I think you often mistake this kind of writing for an attempt to depict reality.. as the kind of reality you experienced as footsoldier pollster.. this is like coming home from Vietnam to discover half the nation is on LSD, reading Kesey and HST on the madness of the counterculture: this article is a nasty, brutish, and as it says, violent upending of the soul, a reaction to it all. This isn't an analysis. But often the violent and scythe-like words also cut through some of that protective fog we've enveloped ourselves in.

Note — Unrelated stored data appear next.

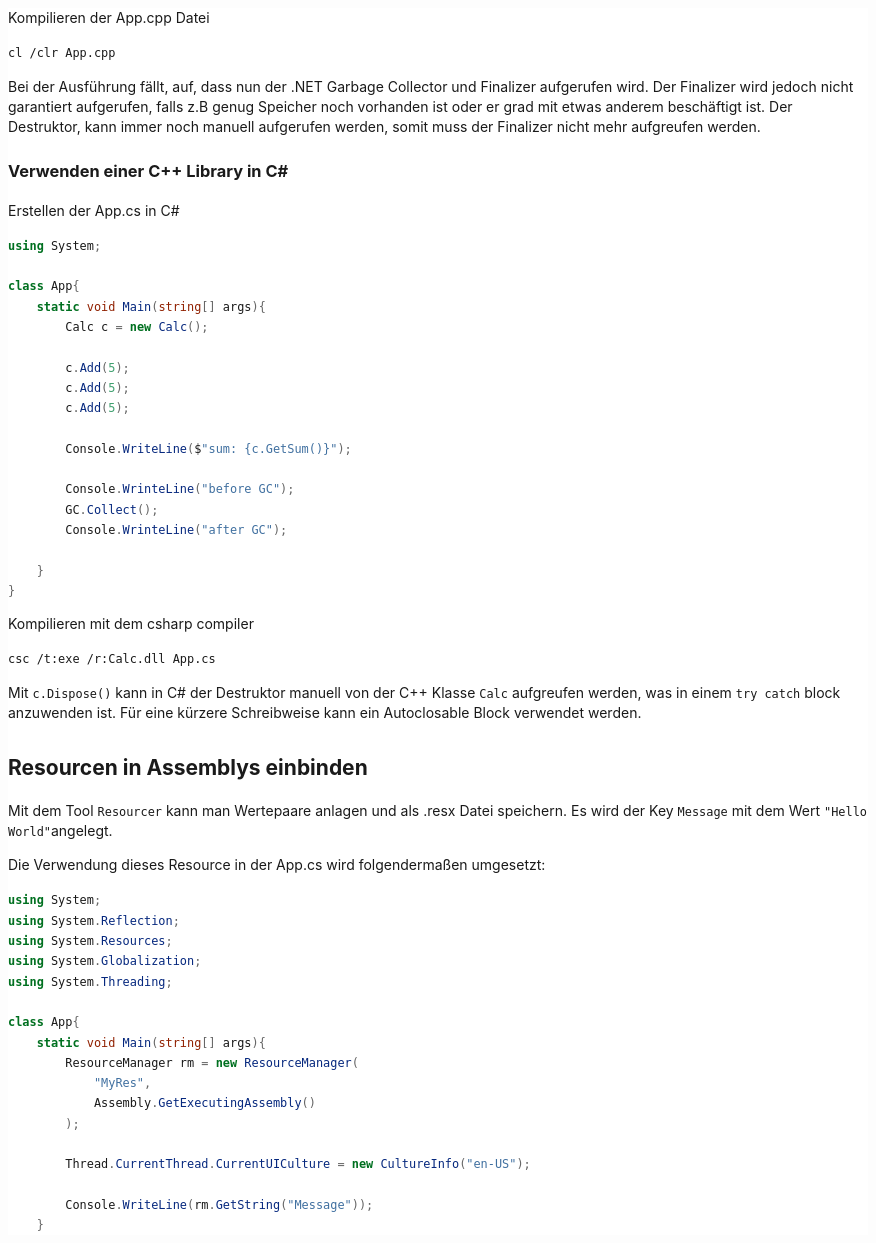 Kompilieren der App.cpp Datei
```shell
cl /clr App.cpp
```

Bei der Ausführung fällt, auf, dass nun der .NET Garbage Collector und Finalizer aufgerufen wird. Der Finalizer wird jedoch nicht garantiert aufgerufen, falls z.B genug Speicher noch vorhanden ist oder er grad mit etwas anderem beschäftigt ist. Der Destruktor, kann immer noch manuell aufgerufen werden, somit muss der Finalizer nicht mehr aufgreufen werden.

### Verwenden einer C++ Library in C\#

Erstellen der App.cs in C\#
```csharp
using System;

class App{
    static void Main(string[] args){
        Calc c = new Calc();

        c.Add(5);
        c.Add(5);
        c.Add(5);

        Console.WriteLine($"sum: {c.GetSum()}");

        Console.WrinteLine("before GC");
        GC.Collect();
        Console.WrinteLine("after GC");

    }
}
```

Kompilieren mit dem csharp compiler
```
csc /t:exe /r:Calc.dll App.cs
```
Mit `c.Dispose()` kann in C\# der Destruktor manuell von der C++ Klasse `Calc` aufgreufen werden, was in einem `try catch` block anzuwenden ist. Für eine kürzere Schreibweise kann ein Autoclosable Block verwendet werden.

## Resourcen in Assemblys einbinden

Mit dem Tool `Resourcer` kann man Wertepaare anlagen und als .resx Datei speichern. Es wird der Key `Message` mit dem Wert `"Hello World"`angelegt.

Die Verwendung dieses Resource in der App.cs wird folgendermaßen umgesetzt:

```csharp
using System;
using System.Reflection;
using System.Resources;
using System.Globalization;
using System.Threading;

class App{
    static void Main(string[] args){
        ResourceManager rm = new ResourceManager(
            "MyRes",
            Assembly.GetExecutingAssembly()
        );

        Thread.CurrentThread.CurrentUICulture = new CultureInfo("en-US");

        Console.WriteLine(rm.GetString("Message"));
    }
```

As for religious nuts being the minority: I'm not so sure. I just read some more Nietzsche. Out loud. Loud and screeching. From _The Anti-Christ_. I'm inclined to think, after this Nietzsche, this Jagermeister, and this smoke, that Bush-affect is winning over because it's appealing to that dark herd instinct in the Xtian morality system. It's not about believing but about believing someone else believes.
Whatever the case, as democratic as this election was, it only aids more fuel to the fire for terrorist action. This has shown, in the eyes of the MidEast, that retaliation against the US is now justified. The people have voted.
None of this is to discredit the hard effort you and others put into this. But DON'T BEAT YOURSELF UP OVER IT, being there three months ago reeks of the kind of sacrifice mentality that I think at this moment we should all pause over & reconsider..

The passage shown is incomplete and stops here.